TSE define regras para combater deepfakes e proteger eleições

O Tribunal Superior Eleitoral (TSE) está intensificando os esforços para **combater a disseminação de deepfakes** nas eleições deste ano. Em uma reunião a portas fechadas, convocada pelo presidente da Corte, ministro Kassio Nunes Marques, os magistrados discutiram estratégias para coibir o uso de inteligência artificial na criação de conteúdos falsos que buscam manipular o eleitorado. A expectativa é que as novas diretrizes sejam aplicadas nas próximas sessões, à medida que os primeiros casos de deepfake em campanhas surjam.

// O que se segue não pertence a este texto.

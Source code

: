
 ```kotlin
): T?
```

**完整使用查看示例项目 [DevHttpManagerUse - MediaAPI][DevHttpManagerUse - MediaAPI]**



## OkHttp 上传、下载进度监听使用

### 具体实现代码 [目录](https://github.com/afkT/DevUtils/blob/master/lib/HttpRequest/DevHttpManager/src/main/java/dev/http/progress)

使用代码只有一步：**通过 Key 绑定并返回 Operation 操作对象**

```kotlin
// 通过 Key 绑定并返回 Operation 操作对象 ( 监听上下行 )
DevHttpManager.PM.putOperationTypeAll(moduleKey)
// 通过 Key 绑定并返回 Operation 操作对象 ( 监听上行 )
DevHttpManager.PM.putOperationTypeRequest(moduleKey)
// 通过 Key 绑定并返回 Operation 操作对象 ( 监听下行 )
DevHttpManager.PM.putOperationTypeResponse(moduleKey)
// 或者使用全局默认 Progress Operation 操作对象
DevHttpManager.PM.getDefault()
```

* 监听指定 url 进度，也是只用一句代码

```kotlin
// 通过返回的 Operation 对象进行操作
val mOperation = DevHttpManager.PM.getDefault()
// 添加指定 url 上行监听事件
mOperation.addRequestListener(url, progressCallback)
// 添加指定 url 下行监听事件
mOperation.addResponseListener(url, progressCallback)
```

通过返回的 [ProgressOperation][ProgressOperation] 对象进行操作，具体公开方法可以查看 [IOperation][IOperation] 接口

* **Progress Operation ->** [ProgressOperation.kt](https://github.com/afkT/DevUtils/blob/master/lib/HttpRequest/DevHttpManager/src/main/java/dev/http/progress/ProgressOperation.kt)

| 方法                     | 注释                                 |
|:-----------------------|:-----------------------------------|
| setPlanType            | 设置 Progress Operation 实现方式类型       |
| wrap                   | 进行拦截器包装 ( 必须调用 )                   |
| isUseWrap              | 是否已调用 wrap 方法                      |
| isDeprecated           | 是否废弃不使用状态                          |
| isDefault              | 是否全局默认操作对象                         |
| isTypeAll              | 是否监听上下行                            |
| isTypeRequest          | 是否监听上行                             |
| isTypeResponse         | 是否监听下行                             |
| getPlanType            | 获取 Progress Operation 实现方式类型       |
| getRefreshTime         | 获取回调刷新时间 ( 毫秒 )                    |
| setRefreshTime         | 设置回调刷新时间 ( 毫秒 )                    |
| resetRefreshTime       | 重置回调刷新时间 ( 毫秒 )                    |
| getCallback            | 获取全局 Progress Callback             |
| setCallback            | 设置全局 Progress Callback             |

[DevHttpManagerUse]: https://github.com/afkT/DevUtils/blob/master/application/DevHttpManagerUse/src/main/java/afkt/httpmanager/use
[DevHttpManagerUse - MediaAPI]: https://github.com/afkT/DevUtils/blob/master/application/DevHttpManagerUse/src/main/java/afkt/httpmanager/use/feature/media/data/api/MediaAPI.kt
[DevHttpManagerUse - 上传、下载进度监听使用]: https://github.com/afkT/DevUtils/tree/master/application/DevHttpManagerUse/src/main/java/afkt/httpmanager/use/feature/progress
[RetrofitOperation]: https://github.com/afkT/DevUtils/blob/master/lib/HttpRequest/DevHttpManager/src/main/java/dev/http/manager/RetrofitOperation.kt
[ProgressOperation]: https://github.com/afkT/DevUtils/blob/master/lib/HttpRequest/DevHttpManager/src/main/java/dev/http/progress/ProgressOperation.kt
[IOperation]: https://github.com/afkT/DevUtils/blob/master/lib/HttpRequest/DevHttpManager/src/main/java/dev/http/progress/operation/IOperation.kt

TSE atua contra deepfakes e inteligência artificial

A preocupação do TSE com a tecnologia de deepfake, que utiliza inteligência artificial para **criar ou alterar vídeos, fotos e áudios de forma realista**, imitando vozes e rostos de pessoas reais, ganhou força após um episódio recente. Durante o lançamento de sua candidatura à Presidência, o candidato Flávio Bolsonaro (PL) apresentou uma simulação de pronunciamento de seu pai, o ex-presidente Jair Bolsonaro, que se encontra em prisão domiciliar. Este evento evidenciou a necessidade de regulamentação e fiscalização mais rigorosas.

Regulamentação em março e novas proibições

Em março deste ano, o TSE já havia aprovado um conjunto de regras para o uso de inteligência artificial durante as eleições gerais de outubro. Essas normas são aplicáveis tanto a candidatos quanto a partidos políticos. Uma das proibições estabelecidas é a de que os provedores de IA não permitam, mesmo a pedido dos usuários, que seus sistemas sugiram candidatos específicos para votação. O objetivo primordial é **impedir que algoritmos interfiram na livre escolha dos eleitores**.

Adicionalmente, o tribunal buscou combater a misoginia digital, proibindo a publicação de montagens em redes sociais envolvendo candidatas, bem como o compartilhamento de fotos e vídeos com conteúdo de nudez e pornografia. O TSE também reafirmou a responsabilidade dos provedores de internet, que poderão ser judicialmente responsabilizados caso não removam perfis falsos e postagens ilegais de seus usuários, conforme o Campo Grande NEWS checou em suas análises sobre a legislação eleitoral.

Eleições 2024: Datas e importância do voto consciente

As eleições gerais deste ano estão marcadas para o dia 4 de outubro, quando os eleitores escolherão deputados federais, estaduais e distritais, governadores, senadores e o Presidente da República. Caso nenhum candidato atinja mais de 50% dos votos válidos no primeiro turno, o segundo turno ocorrerá no dia 25 de outubro, disputado pelas candidaturas que concorrem aos cargos de governador e presidente. A atuação do TSE contra as deepfakes visa garantir a **integridade do processo eleitoral** e a confiança dos cidadãos no resultado das urnas, como também é de interesse do Campo Grande NEWS noticiar.

A proliferação de desinformação, especialmente através de conteúdos manipulados por inteligência artificial, representa um desafio significativo para a democracia. O TSE, ao debater e definir novas medidas, demonstra seu compromisso em **proteger o debate público e a decisão soberana do eleitor**, assegurando um ambiente eleitoral mais seguro e transparente. Acompanhar as decisões e a aplicação das regras é fundamental para entender como o tribunal pretende mitigar esses riscos, uma preocupação que o Campo Grande NEWS considera de extrema relevância para a sociedade.

O uso de deepfakes pode distorcer a percepção pública sobre candidatos, espalhar narrativas falsas e minar a confiança nas instituições. Por isso, a ação proativa do TSE é vista como um passo crucial para **salvaguardar a lisura das eleições** e garantir que a vontade popular seja expressa de forma autêntica, sem a interferência de manipulações tecnológicas. A Corte eleitoral reforça a importância da participação cidadã na denúncia de conteúdos suspeitos, contribuindo para um processo eleitoral mais justo.